(Beginning of Data for this exercise)
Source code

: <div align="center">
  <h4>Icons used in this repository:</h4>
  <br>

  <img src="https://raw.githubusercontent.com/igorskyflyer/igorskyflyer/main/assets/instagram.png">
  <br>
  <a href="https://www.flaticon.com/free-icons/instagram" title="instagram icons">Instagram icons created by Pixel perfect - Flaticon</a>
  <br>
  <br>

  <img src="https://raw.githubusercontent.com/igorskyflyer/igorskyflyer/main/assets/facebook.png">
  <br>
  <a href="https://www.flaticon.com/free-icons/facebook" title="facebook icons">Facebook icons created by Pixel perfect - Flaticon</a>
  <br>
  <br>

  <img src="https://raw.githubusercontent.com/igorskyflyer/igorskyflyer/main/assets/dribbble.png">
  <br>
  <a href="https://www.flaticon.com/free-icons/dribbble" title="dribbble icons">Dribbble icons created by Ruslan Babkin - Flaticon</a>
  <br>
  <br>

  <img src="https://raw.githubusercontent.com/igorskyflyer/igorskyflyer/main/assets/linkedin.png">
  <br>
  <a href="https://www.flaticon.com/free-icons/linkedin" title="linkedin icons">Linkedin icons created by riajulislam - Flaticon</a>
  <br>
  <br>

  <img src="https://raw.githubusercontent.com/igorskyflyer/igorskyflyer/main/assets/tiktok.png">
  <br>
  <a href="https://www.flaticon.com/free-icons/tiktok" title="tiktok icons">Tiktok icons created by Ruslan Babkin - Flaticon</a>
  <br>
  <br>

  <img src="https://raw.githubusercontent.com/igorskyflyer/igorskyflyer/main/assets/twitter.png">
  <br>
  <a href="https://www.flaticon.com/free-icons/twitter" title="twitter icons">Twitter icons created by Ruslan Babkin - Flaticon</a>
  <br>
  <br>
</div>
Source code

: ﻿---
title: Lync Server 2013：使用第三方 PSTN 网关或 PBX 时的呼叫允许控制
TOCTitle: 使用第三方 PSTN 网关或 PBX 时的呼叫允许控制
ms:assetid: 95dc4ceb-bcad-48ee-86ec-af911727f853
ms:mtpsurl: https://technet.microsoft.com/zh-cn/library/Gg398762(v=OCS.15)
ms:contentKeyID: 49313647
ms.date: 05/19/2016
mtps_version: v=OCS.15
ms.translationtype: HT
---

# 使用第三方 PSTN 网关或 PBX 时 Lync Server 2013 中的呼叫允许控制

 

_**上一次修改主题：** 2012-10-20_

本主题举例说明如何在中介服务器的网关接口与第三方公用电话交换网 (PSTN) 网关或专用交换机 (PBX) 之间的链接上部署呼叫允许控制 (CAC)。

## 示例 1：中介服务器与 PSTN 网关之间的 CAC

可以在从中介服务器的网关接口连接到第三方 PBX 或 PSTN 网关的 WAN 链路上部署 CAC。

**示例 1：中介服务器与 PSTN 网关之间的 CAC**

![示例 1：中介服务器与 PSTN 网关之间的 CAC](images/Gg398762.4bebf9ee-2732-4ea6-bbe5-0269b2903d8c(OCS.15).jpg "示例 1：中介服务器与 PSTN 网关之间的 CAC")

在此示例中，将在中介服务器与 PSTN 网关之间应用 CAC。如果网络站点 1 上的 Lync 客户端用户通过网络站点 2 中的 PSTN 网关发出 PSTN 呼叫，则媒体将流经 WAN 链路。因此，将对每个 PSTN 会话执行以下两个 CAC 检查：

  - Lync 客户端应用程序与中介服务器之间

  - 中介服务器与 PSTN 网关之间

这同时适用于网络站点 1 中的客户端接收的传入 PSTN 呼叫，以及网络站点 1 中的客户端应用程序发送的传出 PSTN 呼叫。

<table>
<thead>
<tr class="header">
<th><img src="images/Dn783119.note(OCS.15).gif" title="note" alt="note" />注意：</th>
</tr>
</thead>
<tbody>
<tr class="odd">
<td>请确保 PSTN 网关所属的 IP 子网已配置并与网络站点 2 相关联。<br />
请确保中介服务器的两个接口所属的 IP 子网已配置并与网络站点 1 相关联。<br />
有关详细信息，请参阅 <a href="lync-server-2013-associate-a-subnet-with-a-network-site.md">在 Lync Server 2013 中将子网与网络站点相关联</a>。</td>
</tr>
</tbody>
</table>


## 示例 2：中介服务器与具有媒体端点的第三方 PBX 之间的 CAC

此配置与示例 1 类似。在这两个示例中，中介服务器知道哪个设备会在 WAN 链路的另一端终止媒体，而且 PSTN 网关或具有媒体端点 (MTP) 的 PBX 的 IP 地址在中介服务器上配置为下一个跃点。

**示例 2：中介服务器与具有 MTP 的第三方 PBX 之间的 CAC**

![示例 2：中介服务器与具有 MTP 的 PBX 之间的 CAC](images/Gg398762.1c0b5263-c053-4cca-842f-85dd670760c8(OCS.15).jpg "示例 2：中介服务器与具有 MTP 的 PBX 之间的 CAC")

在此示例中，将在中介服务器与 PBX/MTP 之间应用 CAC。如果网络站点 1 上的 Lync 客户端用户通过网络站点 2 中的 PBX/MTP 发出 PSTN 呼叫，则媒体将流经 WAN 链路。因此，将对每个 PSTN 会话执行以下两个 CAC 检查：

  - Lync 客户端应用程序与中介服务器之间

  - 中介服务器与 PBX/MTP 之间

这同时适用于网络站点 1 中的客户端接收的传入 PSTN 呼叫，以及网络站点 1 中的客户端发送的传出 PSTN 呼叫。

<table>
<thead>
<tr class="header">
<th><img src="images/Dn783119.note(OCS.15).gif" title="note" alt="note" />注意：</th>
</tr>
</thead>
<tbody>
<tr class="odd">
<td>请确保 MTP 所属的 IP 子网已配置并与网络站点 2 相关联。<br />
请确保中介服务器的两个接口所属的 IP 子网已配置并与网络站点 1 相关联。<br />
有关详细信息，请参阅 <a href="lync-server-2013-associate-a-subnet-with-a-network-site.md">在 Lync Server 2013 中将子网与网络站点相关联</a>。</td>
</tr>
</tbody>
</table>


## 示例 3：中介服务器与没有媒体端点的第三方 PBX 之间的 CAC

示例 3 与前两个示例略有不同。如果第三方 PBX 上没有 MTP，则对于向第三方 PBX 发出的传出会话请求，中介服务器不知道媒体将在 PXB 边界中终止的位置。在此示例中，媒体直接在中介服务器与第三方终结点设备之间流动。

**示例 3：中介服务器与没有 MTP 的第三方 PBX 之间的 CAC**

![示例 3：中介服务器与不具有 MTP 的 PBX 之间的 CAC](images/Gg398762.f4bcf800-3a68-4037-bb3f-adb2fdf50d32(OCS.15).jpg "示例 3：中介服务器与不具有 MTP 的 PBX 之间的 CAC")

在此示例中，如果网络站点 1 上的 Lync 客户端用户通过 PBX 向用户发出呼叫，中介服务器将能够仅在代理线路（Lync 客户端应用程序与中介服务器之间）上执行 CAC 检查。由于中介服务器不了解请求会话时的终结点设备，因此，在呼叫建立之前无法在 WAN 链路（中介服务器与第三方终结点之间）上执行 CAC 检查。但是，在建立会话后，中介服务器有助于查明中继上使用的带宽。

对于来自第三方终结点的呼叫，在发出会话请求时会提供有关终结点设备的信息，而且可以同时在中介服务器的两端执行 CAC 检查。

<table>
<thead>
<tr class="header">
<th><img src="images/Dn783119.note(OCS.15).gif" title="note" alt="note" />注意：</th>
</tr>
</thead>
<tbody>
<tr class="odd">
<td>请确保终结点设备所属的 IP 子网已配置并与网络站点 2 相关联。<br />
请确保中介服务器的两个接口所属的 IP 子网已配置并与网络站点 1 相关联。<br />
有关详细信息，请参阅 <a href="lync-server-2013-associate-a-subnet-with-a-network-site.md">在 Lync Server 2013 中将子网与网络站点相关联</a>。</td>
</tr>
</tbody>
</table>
(End of Data for this exercise)
• _Your instructions_:
Please report all lines in the entries where "Babkin" appears.

• _Answer section_:
  <a href="https://www.flaticon.com/free-icons/dribbble" title="dribbble icons">Dribbble icons created by Ruslan Babkin - Flaticon</a>
  <a href="https://www.flaticon.com/free-icons/tiktok" title="tiktok icons">Tiktok icons created by Ruslan Babkin - Flaticon</a>
  <a href="https://www.flaticon.com/free-icons/twitter" title="twitter icons">Twitter icons created by Ruslan Babkin - Flaticon</a>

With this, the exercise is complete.